まぁ嫌でも逃げようがないし、元の引き籠もり部屋にも帰れないからそうならざるを得なかっただけっていうのもあるけどね。
「そうしたいのは山々なんだけど……」
ミレーユさんの歯切れが悪いし苦笑いをしている。やっぱまだ僕たちには無理なんだろうか。
「まーだ私たちの功績が認められないって言うんですの!?」
カウンターをぺちぺち叩くラティ。ひょっとすると力の加減をするのが大変なのかも、とか思ってしまった。実のところ僕は最初の頃、この世界に来て能力が上がってるのを忘れて仕事中物を壊したり何回かしてしまった。お給金から引いてもらって収めてもらったけど、ラティはそう言うの無かったし。
「逆なのよね……貴方たち一生懸命しっかり愚直にやりすぎたのよ……」
「はぁ!?」
ラティ目を丸くし口を大きく開けて絶叫する。確かに言いたいのは分かるわ。どういう話なんだろう。
「要するに、貴方たちに関してはその仕事振りが人気で、その……依頼主から固定で依頼が来てるのよ。ここで問題を起こしたって聞いてたのに全然違うって。それでその……前にこれらの案件を受けてた冒険者たちが……」
あぁ……と言いながら額に手の甲を当てよろめくラティ。どんだけここは魔境だったのか……。

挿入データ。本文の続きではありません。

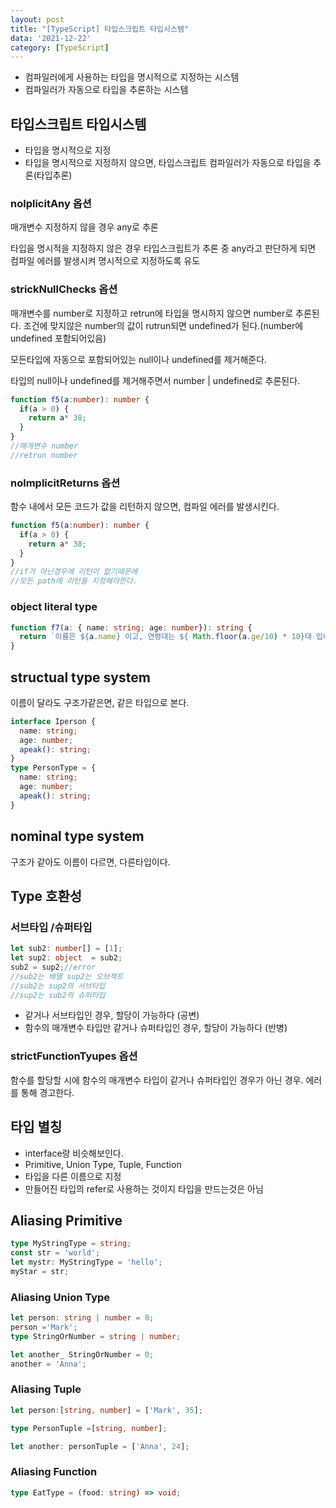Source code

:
 ```yaml
---
layout: post
title: "[TypeScript] 타입스크립트 타입시스템"
data: '2021-12-22'
category: [TypeScript]
---
```


- 컴파일러에게 사용하는 타입을 명시적으로 지정하는 시스템
- 컴파일러가 자동으로 타입을 추론하는 시스템 

## 타입스크립트 타입시스템
- 타입을 명시적으로 지정
- 타입을 명시적으로 지정하지 않으면, 타입스크립트 컴파일러가 자동으로 타입을 추론(타입추론)

### nolplicitAny 옵션
매개변수 지정하지 않을 경우 any로 추론 

타입을 명시적을 지정하지 않은 경우 타입스크립트가 추론 중 any라고 판단하게 되면 컴파일 에러를 발생시켜 명시적으로 지정하도록 유도

### strickNullChecks 옵션
매개변수를 number로 지정하고 retrun에 타입을 명시하지 않으면 number로 추론된다. 조건에 맞지않은 number의 값이 rutrun되면 undefined가 된다.(number에 undefined 포함되어있음)

모든타입에 자동으로 포함되어있는 null이나 undefined를 제거해준다. 

타입의 null이나 undefined를 제거해주면서 number | undefined로 추론된다. 

```ts
function f5(a:number): number {
  if(a > 0) {
    return a* 38;
  }
}
//매개변수 number
//retrun number
```
### nolmplicitReturns 옵션
함수 내에서 모든 코드가 값을 리턴하지 않으면, 컴파일 에러를 발생시킨다. 
```ts
function f5(a:number): number {
  if(a > 0) {
    return a* 38;
  }
}
//if가 아닌경우에 리턴이 없기때문에
//모든 path에 리턴을 지정해야한다.
```

### object literal type
```ts
function f7(a: { name: string; age: number}): string {
  return `이름은 ${a.name} 이고, 연령대는 ${ Math.floor(a.ge/10) * 10}대 입니다.`; 
}
```

## structual type system
이름이 달라도 구조가같은면, 같은 타입으로 본다. 
```ts
interface Iperson {
  name: string;
  age: number;
  apeak(): string;
}
type PersonType = {
  name: string;
  age: number;
  apeak(): string;
}

```
## nominal type system
구조가 같아도 이름이 다르면, 다른타입이다. 

## Type 호환성

### 서브타입 /슈퍼타입
```ts
let sub2: number[] = [1];
let sup2: object  = sub2;
sub2 = sup2;//error
//sub2는 배열 sup2는 오브젝트
//sub2는 sup2의 서브타입 
//sup2는 sub2의 슈퍼타입
```
- 같거나 서브타입인 경우, 할당이 가능하다 (공변)
- 함수의 매개변수 타입만 같거나 슈퍼타입인 경우, 할당이 가능하다 (반병)

### strictFunctionTyupes 옵션
함수를 할당할 시에 함수의 매개변수 타입이 같거나 슈퍼타입인 경우가 아닌 경우. 에러를 통해 경고한다. 

## 타입 별칭
- interface랑 비슷해보인다.
- Primitive, Union Type, Tuple, Function
- 타입을 다른 이름으로 지정
- 만들어진 타입의 refer로 사용하는 것이지 타입을 만드는것은 아님

## Aliasing Primitive
```ts
type MyStringType = string;
const str = 'world';
let mystr: MyStringType = 'hello';
myStar = str;
```
### Aliasing Union Type
```ts
let person: string | number = 0;
person ='Mark';
type StringOrNumber = string | number;

let another_ StringOrNumber = 0;
another = 'Anna';
```
### Aliasing Tuple
```ts
let person:[string, number] = ['Mark', 35];

type PersonTuple =[string, number];

let another: personTuple = ['Anna', 24];
```
### Aliasing Function
```ts
type EatType = (food: string) => void;
```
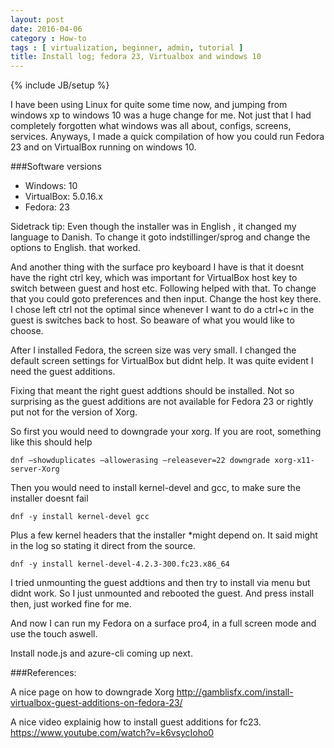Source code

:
 ```yaml
---
layout: post
date: 2016-04-06
category : How-to
tags : [ virtualization, beginner, admin, tutorial ]
title: Install log; fedora 23, Virtualbox and windows 10
---
```

{% include JB/setup %}


I have been using Linux for quite some time now, and jumping from windows xp to windows 10 was a huge change for me. 
Not just that I had completely forgotten what windows was all about, configs, screens, services. Anyways, I made a quick compilation of how you could run Fedora 23 and on VirtualBox running on windows 10. 


###Software versions
- Windows: 10
- VirtualBox: 5.0.16.x
- Fedora: 23


Sidetrack tip: Even though the installer was in English , it changed my language to Danish. 
To change it goto indstillinger/sprog and change the options to English. that worked. 

And another thing with the surface pro keyboard I have is that it doesnt have the right ctrl key, which was important for VirtualBox host key to switch between guest and host etc. Following helped with that. To change that you could goto preferences and then input. Change the host key there. I chose left ctrl not the optimal since whenever I want to do a ctrl+c in the guest is switches back to host. So beaware of what you would like to choose.


After I installed Fedora, the screen size was very small. I changed the default screen settings for VirtualBox but didnt help. It was quite evident I need the guest additions. 

Fixing that meant the right guest addtions should be installed. Not so surprising as the guest additions are not available for Fedora 23 or rightly put not for the version of Xorg. 


So first you would need to downgrade your xorg. 
If you are root, something like this should help

	dnf –showduplicates –allowerasing –releasever=22 downgrade xorg-x11-server-Xorg


Then you would need to install kernel-devel and gcc, to make sure the installer doesnt fail

	dnf -y install kernel-devel gcc

Plus a few kernel headers that the installer *might depend on. It said might in the log so stating it direct from the source.

	dnf -y install kernel-devel-4.2.3-300.fc23.x86_64

I tried unmounting the guest addtions and then try to install via menu but didnt work. So I just unmounted and rebooted the guest. And press install then, just worked fine for me.

And now I can run my Fedora on a surface pro4, in a full screen mode and use the touch aswell. 

Install node.js and azure-cli coming up next. 




###References:

A nice page on how to downgrade Xorg
http://gamblisfx.com/install-virtualbox-guest-additions-on-fedora-23/

A nice video explainig how to install guest additions for fc23.
https://www.youtube.com/watch?v=k6vsycIoho0


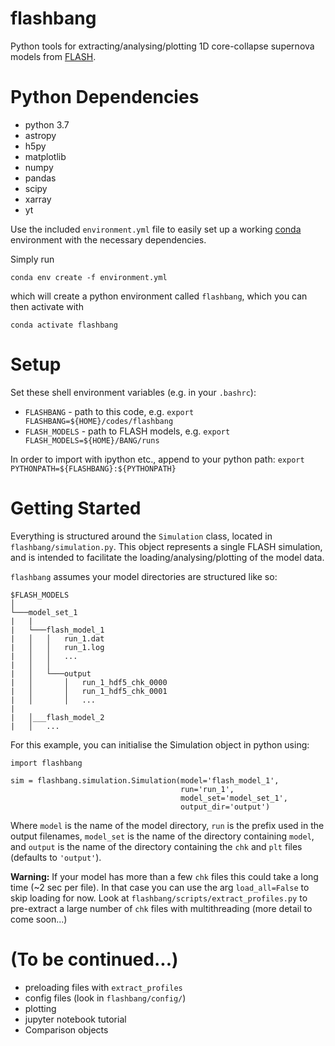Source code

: # flashbang
Python tools for extracting/analysing/plotting 1D core-collapse supernova models from [FLASH](http://flash.uchicago.edu/site/flashcode/).

# Python Dependencies
* python 3.7
* astropy
* h5py
* matplotlib
* numpy
* pandas
* scipy
* xarray
* yt

Use the included `environment.yml` file to easily set up a working [conda](https://docs.conda.io/projects/conda/en/latest/user-guide/tasks/manage-environments.html#creating-an-environment-with-commands) environment with the necessary dependencies.

Simply run 

`conda env create -f environment.yml`

which will create a python environment called `flashbang`, which you can then activate with 

`conda activate flashbang`

# Setup
Set these shell environment variables (e.g. in your `.bashrc`):
* `FLASHBANG` - path to this code, e.g. `export FLASHBANG=${HOME}/codes/flashbang`
* `FLASH_MODELS` - path to FLASH models, e.g. `export FLASH_MODELS=${HOME}/BANG/runs`

In order to import with ipython etc., append to your python path: `export PYTHONPATH=${FLASHBANG}:${PYTHONPATH}`

# Getting Started
Everything is structured around the `Simulation` class, located in `flashbang/simulation.py`. This object represents a single FLASH simulation, and is intended to facilitate the loading/analysing/plotting of the model data.

`flashbang` assumes your model directories are structured like so:
```
$FLASH_MODELS
│
└───model_set_1
|   |
|   └───flash_model_1
|   │   │   run_1.dat
|   │   │   run_1.log
|   │   │   ...
|   │   │
|   │   └───output
|   │       │   run_1_hdf5_chk_0000
|   │       │   run_1_hdf5_chk_0001
|   │       │   ...
|
|   │___flash_model_2
|   │   ...
```

For this example, you can initialise the Simulation object in python using:
```
import flashbang

sim = flashbang.simulation.Simulation(model='flash_model_1', 
                                      run='run_1', 
                                      model_set='model_set_1',
                                      output_dir='output')
```
Where `model` is the name of the model directory, `run` is the prefix used in the output filenames, `model_set` is the name of the directory containing `model`, and `output` is the name of the directory containing the `chk` and `plt` files (defaults to `'output'`).

**Warning:** If your model has more than a few `chk` files this could take a long time (~2 sec per file). In that case you can use the arg `load_all=False` to skip loading for now. Look at `flashbang/scripts/extract_profiles.py` to pre-extract a large number of `chk` files with multithreading (more detail to come soon...)

# (To be continued...)
* preloading files with `extract_profiles`
* config files (look in `flashbang/config/`)
* plotting
* jupyter notebook tutorial
* Comparison objects
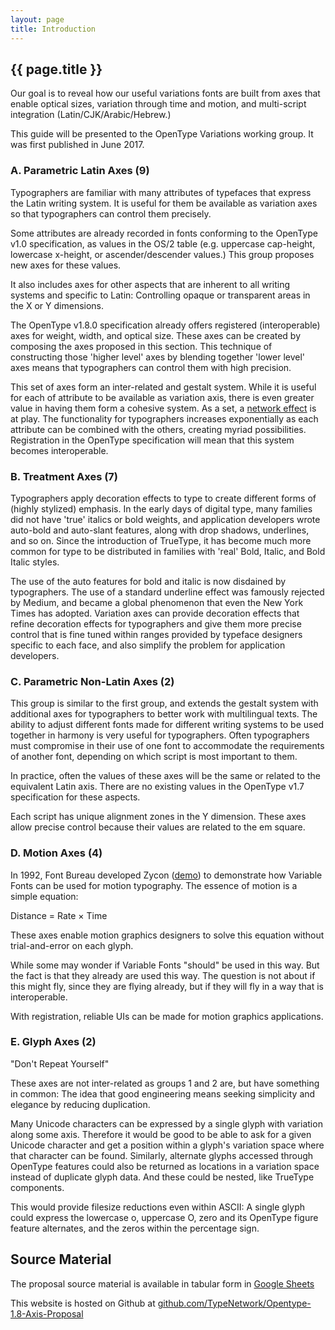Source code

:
 ```yaml
---
layout: page
title: Introduction
---
```


## {{ page.title }}

Our goal is to reveal how our useful variations fonts are built from axes that enable optical sizes, variation through time and motion, and multi-script integration (Latin/CJK/Arabic/Hebrew.)

This guide will be presented to the OpenType Variations working group. 
It was first published in June 2017.

### A. Parametric Latin Axes (9)

Typographers are familiar with many attributes of typefaces that express the Latin writing system.
It is useful for them be available as variation axes so that typographers can control them precisely. 

Some attributes are already recorded in fonts conforming to the OpenType v1.0 specification, as values in the OS/2 table 
(e.g. uppercase cap-height, lowercase x-height, or ascender/descender values.)
This group proposes new axes for these values. 

It also includes axes for other aspects that are inherent to all writing systems and specific to Latin: 
Controlling opaque or transparent areas in the X or Y dimensions. 

The OpenType v1.8.0 specification already offers registered (interoperable) axes for weight, width, and optical size. 
These axes can be created by composing the axes proposed in this section. 
This technique of constructing those 'higher level' axes by blending together 'lower level' axes means that typographers can control them with high precision. 

This set of axes form an inter-related and gestalt system. 
While it is useful for each of attribute to be available as variation axis, there is even greater value in having them form a cohesive system. 
As a set, a [network effect](https://en.wikipedia.org/wiki/Network_effect) is at play. 
The functionality for typographers increases exponentially as each attribute can be combined with the others, creating myriad possibilities. 
Registration in the OpenType specification will mean that this system becomes interoperable. 

### B. Treatment Axes (7)

Typographers apply decoration effects to type to create different forms of (highly stylized) emphasis. 
In the early days of digital type, many families did not have 'true' italics or bold weights, and application developers wrote auto-bold and auto-slant features, along with drop shadows, underlines, and so on. 
Since the introduction of TrueType, it has become much more common for type to be distributed in families with 'real' Bold, Italic, and Bold Italic styles. 

The use of the auto features for bold and italic is now disdained by typographers. 
The use of a standard underline effect was famously rejected by Medium, and became a global phenomenon that even the New York Times has adopted. 
Variation axes can provide decoration effects that refine decoration effects for typographers and give them more precise control that is fine tuned within ranges provided by typeface designers specific to each face, and also simplify the problem for application developers. 

### C. Parametric Non-Latin Axes (2) 

This group is similar to the first group, and extends the gestalt system with additional axes for typographers to better work with multilingual texts. 
The ability to adjust different fonts made for different writing systems to be used together in harmony is very useful for typographers. 
Often typographers must compromise in their use of one font to accommodate the requirements of another font, depending on which script is most important to them. 

In practice, often the values of these axes will be the same or related to the equivalent Latin axis. 
There are no existing values in the OpenType v1.7 specification for these aspects. 

Each script has unique alignment zones in the Y dimension. 
These axes allow precise control because their values are related to the em square. 

### D. Motion Axes (4)

In 1992, Font Bureau developed Zycon ([demo](http://www.axis-praxis.org/specimens/zycon)) to demonstrate how Variable Fonts can be used for motion typography. 
The essence of motion is a simple equation:

Distance = Rate × Time

These axes enable motion graphics designers to solve this equation without trial-and-error on each glyph.

While some may wonder if Variable Fonts "should" be used in this way. 
But the fact is that they already are used this way. 
The question is not about if this might fly, since they are flying already, but if they will fly in a way that is interoperable. 

With registration, reliable UIs can be made for motion graphics applications. 

### E. Glyph Axes (2)

"Don't Repeat Yourself"

These axes are not inter-related as groups 1 and 2 are, but have something in common:
The idea that good engineering means seeking simplicity and elegance by reducing duplication. 

Many Unicode characters can be expressed by a single glyph with variation along some axis. 
Therefore it would be good to be able to ask for a given Unicode character and get a position within a glyph's variation space where that character can be found. 
Similarly, alternate glyphs accessed through OpenType features could also be returned as locations in a variation space instead of duplicate glyph data. 
And these could be nested, like TrueType components. 

This would provide filesize reductions even within ASCII: 
A single glyph could express the lowercase o, uppercase O, zero and its OpenType figure feature alternates, and the zeros within the percentage sign. 


## Source Material

The proposal source material is available in tabular form in [Google Sheets](https://docs.google.com/spreadsheets/d/1lZcLW7xo39zG3TTv6EK3iLs5t8OjWWPJv0lb9qEnsDE)

This website is hosted on Github at [github.com/TypeNetwork/Opentype-1.8-Axis-Proposal](https://github.com/TypeNetwork/Opentype-1.8-Axis-Proposal)
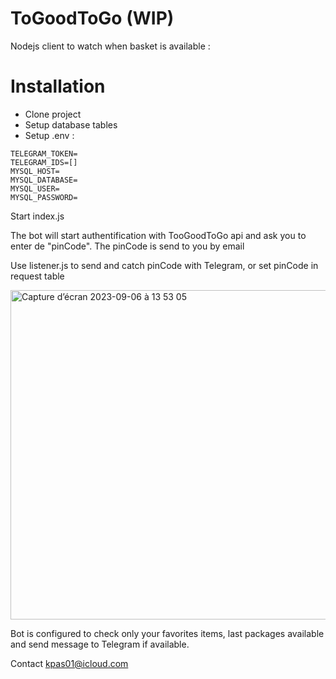# ToGoodToGo (WIP)

Nodejs client to watch when basket is available :

# Installation

- Clone project
- Setup database tables
- Setup .env :

```
TELEGRAM_TOKEN= 
TELEGRAM_IDS=[]
MYSQL_HOST= 
MYSQL_DATABASE=
MYSQL_USER=
MYSQL_PASSWORD=
```

Start index.js

The bot will start authentification with TooGoodToGo api and ask you to enter de "pinCode". The pinCode is send to you by email

Use listener.js to send and catch pinCode with Telegram, or set pinCode in request table

<img width="527" alt="Capture d’écran 2023-09-06 à 13 53 05" src="https://github.com/KilianPA/ToGoodToGo/assets/31858257/43bbfc30-5bb3-4847-8a3d-845340a0b1b9">

Bot is configured to check only your favorites items, last packages available and send message to Telegram if available.

Contact kpas01@icloud.com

「えーっと僕は違いますよね? ラティが一生懸命やっててくれたの補助しただけだし失敗も多かったし」
「貴方達二人なのよ。貴方は文句も言わず黙々と彼女の補佐をして失敗しても素直に申告し賠償を申し出るし、見た目と全然違うって」
うーんよく分からないやはりここは魔境だったらしい。そんな行動で高評価とか異世界に来ると戦闘だけじゃなくこういう基準もまるで違うんだなぁ。
「何をお兄様は自分一人だけ抜けようとしてますの!?」
目を見開いて顔を近付けられて凄まれる。
「いや僕は元の世界じゃ無職の引き籠もりだったしさ、そんな高評価される仕事した覚えが無いし。何より心の中では最初愚痴ってたんだからさ」
「それは私も同じですわ! 現にこうして怒りを露にしていますもの!」
ラティの方がより素直なのかもしれないなぁと思う。僕は昔から何考えているか分からないって言われてきたし。
「何にしても相手のある仕事で二人は高評価を得て人気が出てきてるのよ。モンスター退治よりもこっちの依頼を先にって」
「……私たちの使命はどうなりますの……?」
わざとらしくすすり泣く。苦笑いする僕とミレーユさん。
「お兄様、後で殴ります」
カウンターに突っ伏して泣きつつ、僕をチラリと見てそう吐き捨てるとまた泣き始める。
「ミ、ミレーユさん……」
「分かったわ。仕方ないから依頼は探すけど、基本はいつもの仕事を請けて頂戴ね。ずっとじゃないものもあるし、御給金も上乗せするから」
「仕方ないってなんですの!? でもやりましたわねお兄様!」
この妹、現金である。出来ればその勢いで僕を殴らないで欲しい。